Task description: Give every line of the data again, exactly.

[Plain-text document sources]
◇ ◇ ◇ ◇
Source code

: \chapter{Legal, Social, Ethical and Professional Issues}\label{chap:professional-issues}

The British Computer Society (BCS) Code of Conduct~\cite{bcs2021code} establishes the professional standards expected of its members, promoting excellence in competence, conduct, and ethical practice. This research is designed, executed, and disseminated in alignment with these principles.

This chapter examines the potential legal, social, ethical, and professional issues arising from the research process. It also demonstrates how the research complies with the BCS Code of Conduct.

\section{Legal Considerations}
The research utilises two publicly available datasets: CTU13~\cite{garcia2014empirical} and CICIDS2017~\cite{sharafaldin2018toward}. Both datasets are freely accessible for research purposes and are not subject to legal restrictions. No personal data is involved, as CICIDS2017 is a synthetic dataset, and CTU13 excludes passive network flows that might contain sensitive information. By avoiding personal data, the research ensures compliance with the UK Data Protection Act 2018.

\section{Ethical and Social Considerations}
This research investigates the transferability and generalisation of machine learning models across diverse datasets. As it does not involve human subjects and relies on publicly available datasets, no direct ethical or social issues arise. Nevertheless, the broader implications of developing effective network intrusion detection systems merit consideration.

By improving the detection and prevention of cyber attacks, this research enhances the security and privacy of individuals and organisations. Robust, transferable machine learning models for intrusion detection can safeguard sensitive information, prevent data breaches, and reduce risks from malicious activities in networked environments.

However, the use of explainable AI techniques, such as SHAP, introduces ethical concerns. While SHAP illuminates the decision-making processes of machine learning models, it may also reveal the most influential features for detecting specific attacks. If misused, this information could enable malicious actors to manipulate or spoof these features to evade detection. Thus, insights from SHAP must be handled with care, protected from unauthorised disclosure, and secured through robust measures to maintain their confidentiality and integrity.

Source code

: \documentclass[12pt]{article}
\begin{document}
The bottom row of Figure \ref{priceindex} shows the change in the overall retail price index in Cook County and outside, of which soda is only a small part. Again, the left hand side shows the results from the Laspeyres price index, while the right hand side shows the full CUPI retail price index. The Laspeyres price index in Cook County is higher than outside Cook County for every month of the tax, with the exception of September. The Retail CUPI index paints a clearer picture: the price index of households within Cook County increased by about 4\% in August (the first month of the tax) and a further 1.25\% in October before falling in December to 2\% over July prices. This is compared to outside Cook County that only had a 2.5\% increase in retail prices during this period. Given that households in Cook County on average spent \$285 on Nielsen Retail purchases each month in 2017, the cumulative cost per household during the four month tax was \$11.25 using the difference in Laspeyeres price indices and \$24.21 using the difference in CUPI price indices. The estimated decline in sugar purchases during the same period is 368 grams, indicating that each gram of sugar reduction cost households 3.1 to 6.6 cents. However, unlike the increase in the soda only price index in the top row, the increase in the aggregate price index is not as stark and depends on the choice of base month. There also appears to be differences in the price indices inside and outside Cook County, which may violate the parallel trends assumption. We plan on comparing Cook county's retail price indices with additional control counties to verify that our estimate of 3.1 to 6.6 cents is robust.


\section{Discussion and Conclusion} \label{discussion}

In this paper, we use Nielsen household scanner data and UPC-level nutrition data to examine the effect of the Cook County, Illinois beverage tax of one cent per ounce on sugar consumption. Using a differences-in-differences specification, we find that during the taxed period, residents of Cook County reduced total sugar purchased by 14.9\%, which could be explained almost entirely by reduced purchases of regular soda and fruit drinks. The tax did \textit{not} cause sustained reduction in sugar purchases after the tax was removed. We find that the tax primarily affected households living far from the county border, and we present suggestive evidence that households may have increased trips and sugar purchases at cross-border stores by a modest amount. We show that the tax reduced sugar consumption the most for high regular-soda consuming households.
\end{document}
◇ ◇ ◇ ◇
Reply:
Source code

: \chapter{Legal, Social, Ethical and Professional Issues}\label{chap:professional-issues}

The British Computer Society (BCS) Code of Conduct~\cite{bcs2021code} establishes the professional standards expected of its members, promoting excellence in competence, conduct, and ethical practice. This research is designed, executed, and disseminated in alignment with these principles.

This chapter examines the potential legal, social, ethical, and professional issues arising from the research process. It also demonstrates how the research complies with the BCS Code of Conduct.

\section{Legal Considerations}
The research utilises two publicly available datasets: CTU13~\cite{garcia2014empirical} and CICIDS2017~\cite{sharafaldin2018toward}. Both datasets are freely accessible for research purposes and are not subject to legal restrictions. No personal data is involved, as CICIDS2017 is a synthetic dataset, and CTU13 excludes passive network flows that might contain sensitive information. By avoiding personal data, the research ensures compliance with the UK Data Protection Act 2018.

\section{Ethical and Social Considerations}
This research investigates the transferability and generalisation of machine learning models across diverse datasets. As it does not involve human subjects and relies on publicly available datasets, no direct ethical or social issues arise. Nevertheless, the broader implications of developing effective network intrusion detection systems merit consideration.

By improving the detection and prevention of cyber attacks, this research enhances the security and privacy of individuals and organisations. Robust, transferable machine learning models for intrusion detection can safeguard sensitive information, prevent data breaches, and reduce risks from malicious activities in networked environments.

However, the use of explainable AI techniques, such as SHAP, introduces ethical concerns. While SHAP illuminates the decision-making processes of machine learning models, it may also reveal the most influential features for detecting specific attacks. If misused, this information could enable malicious actors to manipulate or spoof these features to evade detection. Thus, insights from SHAP must be handled with care, protected from unauthorised disclosure, and secured through robust measures to maintain their confidentiality and integrity.

Source code

: \documentclass[12pt]{article}
\begin{document}
The bottom row of Figure \ref{priceindex} shows the change in the overall retail price index in Cook County and outside, of which soda is only a small part. Again, the left hand side shows the results from the Laspeyres price index, while the right hand side shows the full CUPI retail price index. The Laspeyres price index in Cook County is higher than outside Cook County for every month of the tax, with the exception of September. The Retail CUPI index paints a clearer picture: the price index of households within Cook County increased by about 4\% in August (the first month of the tax) and a further 1.25\% in October before falling in December to 2\% over July prices. This is compared to outside Cook County that only had a 2.5\% increase in retail prices during this period. Given that households in Cook County on average spent \$285 on Nielsen Retail purchases each month in 2017, the cumulative cost per household during the four month tax was \$11.25 using the difference in Laspeyeres price indices and \$24.21 using the difference in CUPI price indices. The estimated decline in sugar purchases during the same period is 368 grams, indicating that each gram of sugar reduction cost households 3.1 to 6.6 cents. However, unlike the increase in the soda only price index in the top row, the increase in the aggregate price index is not as stark and depends on the choice of base month. There also appears to be differences in the price indices inside and outside Cook County, which may violate the parallel trends assumption. We plan on comparing Cook county's retail price indices with additional control counties to verify that our estimate of 3.1 to 6.6 cents is robust.


\section{Discussion and Conclusion} \label{discussion}

In this paper, we use Nielsen household scanner data and UPC-level nutrition data to examine the effect of the Cook County, Illinois beverage tax of one cent per ounce on sugar consumption. Using a differences-in-differences specification, we find that during the taxed period, residents of Cook County reduced total sugar purchased by 14.9\%, which could be explained almost entirely by reduced purchases of regular soda and fruit drinks. The tax did \textit{not} cause sustained reduction in sugar purchases after the tax was removed. We find that the tax primarily affected households living far from the county border, and we present suggestive evidence that households may have increased trips and sugar purchases at cross-border stores by a modest amount. We show that the tax reduced sugar consumption the most for high regular-soda consuming households.
\end{document}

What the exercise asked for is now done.